ABOUT THIS EXERCISE.
Beginning at the top of the entries below, retype each line exactly until the line containing "Early AMC methods" has been written out; include no pictures and no later lines.

Stored data:
|---|

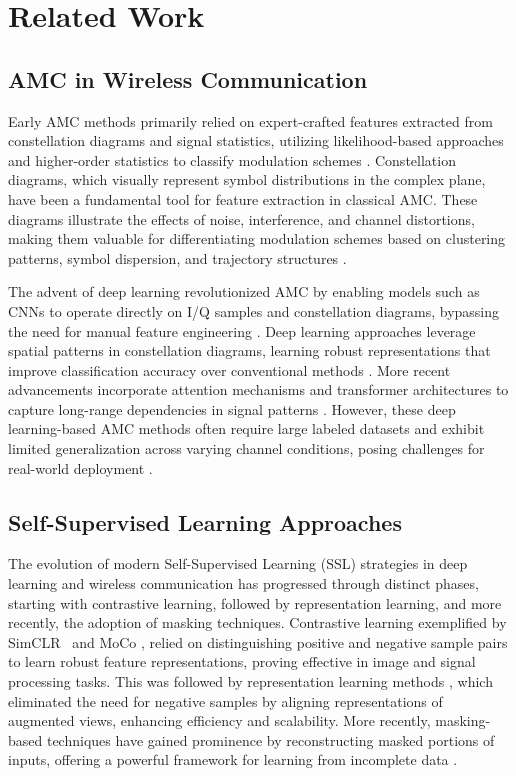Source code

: \section{Related Work}

\subsection{AMC in Wireless Communication}

Early AMC methods primarily relied on expert-crafted features extracted from constellation diagrams and signal statistics, utilizing likelihood-based approaches and higher-order statistics to classify modulation schemes \cite{dobre2007survey}. Constellation diagrams, which visually represent symbol distributions in the complex plane, have been a fundamental tool for feature extraction in classical AMC. These diagrams illustrate the effects of noise, interference, and channel distortions, making them valuable for differentiating modulation schemes based on clustering patterns, symbol dispersion, and trajectory structures \cite{o2018over}. 

The advent of deep learning revolutionized AMC by enabling models such as CNNs to operate directly on I/Q samples and constellation diagrams, bypassing the need for manual feature engineering \cite{zhang2021efficient}. Deep learning approaches leverage spatial patterns in constellation diagrams, learning robust representations that improve classification accuracy over conventional methods \cite{doan2020learning}. More recent advancements incorporate attention mechanisms and transformer architectures to capture long-range dependencies in signal patterns \cite{hamidi2021mcformer}. However, these deep learning-based AMC methods often require large labeled datasets and exhibit limited generalization across varying channel conditions, posing challenges for real-world deployment \cite{ya2022large}.

\subsection{Self-Supervised Learning Approaches}

The evolution of modern Self-Supervised Learning (SSL) strategies in deep learning and wireless communication has progressed through distinct phases, starting with contrastive learning, followed by representation learning, and more recently, the adoption of masking techniques.  Contrastive learning exemplified by SimCLR~\cite{chen2020simple} and MoCo \cite{he2020momentumcontrastunsupervisedvisual}, relied on distinguishing positive and negative sample pairs to learn robust feature representations, proving effective in image and signal processing tasks. This was followed by representation learning methods \cite{grill2020bootstraplatentnewapproach, berthelot2019mixmatch}, which eliminated the need for negative samples by aligning representations of augmented views, enhancing efficiency and scalability. More recently, masking-based techniques \cite{devlin2019bert, he2022masked} have gained prominence by reconstructing masked portions of inputs, offering a powerful framework for learning from incomplete data \cite{faysal2025denomae}.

|---|

OUTPUT OF THE EXERCISE.
Source code

: \section{Related Work}

\subsection{AMC in Wireless Communication}

Early AMC methods primarily relied on expert-crafted features extracted from constellation diagrams and signal statistics, utilizing likelihood-based approaches and higher-order statistics to classify modulation schemes \cite{dobre2007survey}. Constellation diagrams, which visually represent symbol distributions in the complex plane, have been a fundamental tool for feature extraction in classical AMC. These diagrams illustrate the effects of noise, interference, and channel distortions, making them valuable for differentiating modulation schemes based on clustering patterns, symbol dispersion, and trajectory structures \cite{o2018over}. 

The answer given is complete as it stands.